Statistics New Zealand predicts that the population aged 65 years and over will surpass one million by the late 2020s, compared with 550,000 in 2009. The 65+ age group will also grow as a proportion of New Zealand's total population, increasing from 13% in 2009 to more than 20% by the late 2020s.  By the late 2050s, one in every four New Zealanders will be 65 years or older.

This means New Zealand will have:

  • more people of retirement age, as a proportion of the population, than ever before; and
  • fewer 'working-age' people to pay tax to fund the greater cost of retirement income.

These projections have significant implications for the ability of future Governments to fund not just a universal superannuation benefit, but other vital areas such as health, welfare, education and law enforcement.


In response to the challenge of New Zealand's ageing population, the NZ Superannuation and Retirement Income Act 2001 established:

  • the New Zealand Superannuation Fund, a pool of assets on the Crown’s balance sheet; and
  • the Guardians of New Zealand Superannuation, a Crown entity charged with managing the Fund.

The Government uses the Fund to save now in order to help pay for the future cost of providing universal superannuation. In this way the Fund helps smooth the cost of superannuation between today's taxpayers and future generations.

The Guardians of New Zealand Superannuation is the Crown entity charged with managing and administering the Fund. It operates by investing initial Government contributions – and returns generated from these investments – in New Zealand and internationally, in order to grow the size of the Fund over the long term.

Government contributions to the Super Fund were suspended between 2009 and 2017. In December 2017 contributions resumed, with an initial payment of $500 million planned for the financial year to 2018. From around 2035/36, the Government will begin to withdraw money from the Fund to help pay for New Zealand Superannuation. The Fund will continue to grow until it peaks in size in 2070s.

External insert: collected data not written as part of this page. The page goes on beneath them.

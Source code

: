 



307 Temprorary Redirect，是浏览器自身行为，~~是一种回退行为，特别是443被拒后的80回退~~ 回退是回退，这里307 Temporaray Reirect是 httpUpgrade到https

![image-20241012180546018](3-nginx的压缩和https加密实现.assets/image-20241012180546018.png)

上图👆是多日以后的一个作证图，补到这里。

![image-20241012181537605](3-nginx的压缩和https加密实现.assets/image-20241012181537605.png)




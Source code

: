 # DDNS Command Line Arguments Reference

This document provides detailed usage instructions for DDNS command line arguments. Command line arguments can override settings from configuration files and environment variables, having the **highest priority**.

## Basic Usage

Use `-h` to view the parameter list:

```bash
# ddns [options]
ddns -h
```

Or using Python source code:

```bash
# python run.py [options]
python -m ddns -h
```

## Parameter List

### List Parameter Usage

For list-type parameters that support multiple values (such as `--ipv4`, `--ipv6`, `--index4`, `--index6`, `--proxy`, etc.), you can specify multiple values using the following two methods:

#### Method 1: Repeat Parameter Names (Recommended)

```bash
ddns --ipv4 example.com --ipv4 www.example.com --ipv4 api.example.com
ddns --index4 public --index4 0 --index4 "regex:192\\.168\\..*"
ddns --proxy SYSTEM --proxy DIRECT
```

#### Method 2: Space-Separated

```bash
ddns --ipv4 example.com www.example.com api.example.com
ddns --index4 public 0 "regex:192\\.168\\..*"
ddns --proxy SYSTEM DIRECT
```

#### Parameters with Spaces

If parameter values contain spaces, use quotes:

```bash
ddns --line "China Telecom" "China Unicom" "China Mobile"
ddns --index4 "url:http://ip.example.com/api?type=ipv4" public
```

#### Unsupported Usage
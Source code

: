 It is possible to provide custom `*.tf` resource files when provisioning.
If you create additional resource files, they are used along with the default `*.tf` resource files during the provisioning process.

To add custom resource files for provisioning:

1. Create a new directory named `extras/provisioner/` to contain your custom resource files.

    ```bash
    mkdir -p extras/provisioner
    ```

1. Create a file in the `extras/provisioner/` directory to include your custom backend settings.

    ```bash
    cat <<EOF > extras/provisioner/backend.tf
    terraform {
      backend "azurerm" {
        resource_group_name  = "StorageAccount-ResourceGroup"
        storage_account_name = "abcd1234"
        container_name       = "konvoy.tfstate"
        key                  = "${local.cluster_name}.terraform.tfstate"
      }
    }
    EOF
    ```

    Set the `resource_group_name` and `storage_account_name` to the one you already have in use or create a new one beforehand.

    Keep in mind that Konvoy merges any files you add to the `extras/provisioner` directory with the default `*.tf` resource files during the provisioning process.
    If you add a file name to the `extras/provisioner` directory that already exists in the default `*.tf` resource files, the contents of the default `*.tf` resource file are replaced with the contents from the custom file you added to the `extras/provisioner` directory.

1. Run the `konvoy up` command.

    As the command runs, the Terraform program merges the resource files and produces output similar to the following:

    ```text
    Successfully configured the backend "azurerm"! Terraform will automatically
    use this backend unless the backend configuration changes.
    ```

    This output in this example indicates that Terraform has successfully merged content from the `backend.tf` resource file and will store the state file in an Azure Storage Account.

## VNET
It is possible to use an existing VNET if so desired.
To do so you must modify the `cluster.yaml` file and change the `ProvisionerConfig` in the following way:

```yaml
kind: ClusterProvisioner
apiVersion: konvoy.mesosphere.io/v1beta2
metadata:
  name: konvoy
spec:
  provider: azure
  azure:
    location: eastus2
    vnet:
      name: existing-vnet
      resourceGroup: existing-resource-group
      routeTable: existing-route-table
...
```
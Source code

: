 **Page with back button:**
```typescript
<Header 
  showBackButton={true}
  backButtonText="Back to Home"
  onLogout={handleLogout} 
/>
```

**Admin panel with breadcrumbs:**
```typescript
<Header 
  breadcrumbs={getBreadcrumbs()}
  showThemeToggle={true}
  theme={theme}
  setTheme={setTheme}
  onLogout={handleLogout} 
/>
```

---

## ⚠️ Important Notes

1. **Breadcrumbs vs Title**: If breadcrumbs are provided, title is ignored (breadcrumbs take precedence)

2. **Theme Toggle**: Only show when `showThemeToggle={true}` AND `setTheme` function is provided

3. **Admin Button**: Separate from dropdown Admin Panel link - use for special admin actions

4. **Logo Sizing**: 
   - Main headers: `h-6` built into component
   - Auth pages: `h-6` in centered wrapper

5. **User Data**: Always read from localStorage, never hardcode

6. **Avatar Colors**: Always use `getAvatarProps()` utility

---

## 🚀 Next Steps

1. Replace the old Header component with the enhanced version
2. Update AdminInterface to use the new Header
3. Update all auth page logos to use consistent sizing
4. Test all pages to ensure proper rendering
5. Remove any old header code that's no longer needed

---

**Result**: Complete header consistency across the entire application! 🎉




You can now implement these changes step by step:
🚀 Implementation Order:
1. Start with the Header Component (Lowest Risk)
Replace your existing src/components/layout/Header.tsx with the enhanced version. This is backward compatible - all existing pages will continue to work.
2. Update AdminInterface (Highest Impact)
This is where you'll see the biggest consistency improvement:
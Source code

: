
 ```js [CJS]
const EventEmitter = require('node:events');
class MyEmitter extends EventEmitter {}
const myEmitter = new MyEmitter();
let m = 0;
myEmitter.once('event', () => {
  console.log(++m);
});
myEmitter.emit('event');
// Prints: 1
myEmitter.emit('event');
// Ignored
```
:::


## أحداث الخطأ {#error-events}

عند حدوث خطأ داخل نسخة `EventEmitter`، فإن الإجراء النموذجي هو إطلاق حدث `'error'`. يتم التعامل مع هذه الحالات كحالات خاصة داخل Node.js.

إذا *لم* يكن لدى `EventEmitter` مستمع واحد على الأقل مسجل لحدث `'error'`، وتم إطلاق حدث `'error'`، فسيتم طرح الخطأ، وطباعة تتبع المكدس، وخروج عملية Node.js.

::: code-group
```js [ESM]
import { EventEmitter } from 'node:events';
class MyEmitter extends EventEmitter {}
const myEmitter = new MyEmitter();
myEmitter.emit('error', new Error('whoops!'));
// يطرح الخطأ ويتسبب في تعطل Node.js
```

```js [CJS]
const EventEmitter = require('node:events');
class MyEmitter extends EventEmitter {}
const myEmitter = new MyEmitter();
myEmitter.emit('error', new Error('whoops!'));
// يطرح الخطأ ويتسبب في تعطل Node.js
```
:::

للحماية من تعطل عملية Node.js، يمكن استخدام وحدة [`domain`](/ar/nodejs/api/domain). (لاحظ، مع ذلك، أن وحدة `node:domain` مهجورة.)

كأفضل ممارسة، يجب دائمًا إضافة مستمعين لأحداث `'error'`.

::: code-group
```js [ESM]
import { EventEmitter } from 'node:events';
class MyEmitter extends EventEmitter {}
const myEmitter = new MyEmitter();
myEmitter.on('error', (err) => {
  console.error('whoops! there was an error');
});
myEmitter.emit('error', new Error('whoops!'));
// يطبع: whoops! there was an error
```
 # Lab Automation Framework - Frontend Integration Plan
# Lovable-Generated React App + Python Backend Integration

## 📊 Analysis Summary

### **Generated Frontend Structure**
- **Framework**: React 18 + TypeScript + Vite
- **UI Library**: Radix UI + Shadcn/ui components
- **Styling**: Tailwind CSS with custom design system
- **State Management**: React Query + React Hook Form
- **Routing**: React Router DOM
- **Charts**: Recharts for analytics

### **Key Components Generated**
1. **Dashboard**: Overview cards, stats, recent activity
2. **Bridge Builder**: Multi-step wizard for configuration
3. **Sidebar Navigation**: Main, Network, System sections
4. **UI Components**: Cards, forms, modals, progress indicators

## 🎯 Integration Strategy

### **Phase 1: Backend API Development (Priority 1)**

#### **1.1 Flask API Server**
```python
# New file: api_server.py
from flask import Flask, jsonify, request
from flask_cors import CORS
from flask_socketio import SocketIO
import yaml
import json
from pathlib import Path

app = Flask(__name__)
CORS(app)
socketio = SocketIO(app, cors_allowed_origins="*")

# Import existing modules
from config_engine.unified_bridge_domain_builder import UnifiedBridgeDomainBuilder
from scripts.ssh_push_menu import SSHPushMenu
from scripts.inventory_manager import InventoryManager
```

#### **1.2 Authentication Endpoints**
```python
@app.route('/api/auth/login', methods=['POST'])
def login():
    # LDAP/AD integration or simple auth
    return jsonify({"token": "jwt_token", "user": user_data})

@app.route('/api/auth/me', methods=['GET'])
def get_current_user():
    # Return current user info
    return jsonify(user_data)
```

The Fund is, therefore, a long-term, growth-oriented, global investment fund.


Under the Act, the Guardians must invest the Fund on a prudent, commercial basis and, in doing so, must manage and administer the Fund in a manner consistent with:

  • best-practice portfolio management;
  • maximising return without undue risk to the Fund as a whole; and
  • avoiding prejudice to New Zealand’s reputation as a responsible member of the world community.

Funding Model

For further information, including the Treasury model used to calculate Government contributions, and projections of future Fund size, please refer to the Treasury website.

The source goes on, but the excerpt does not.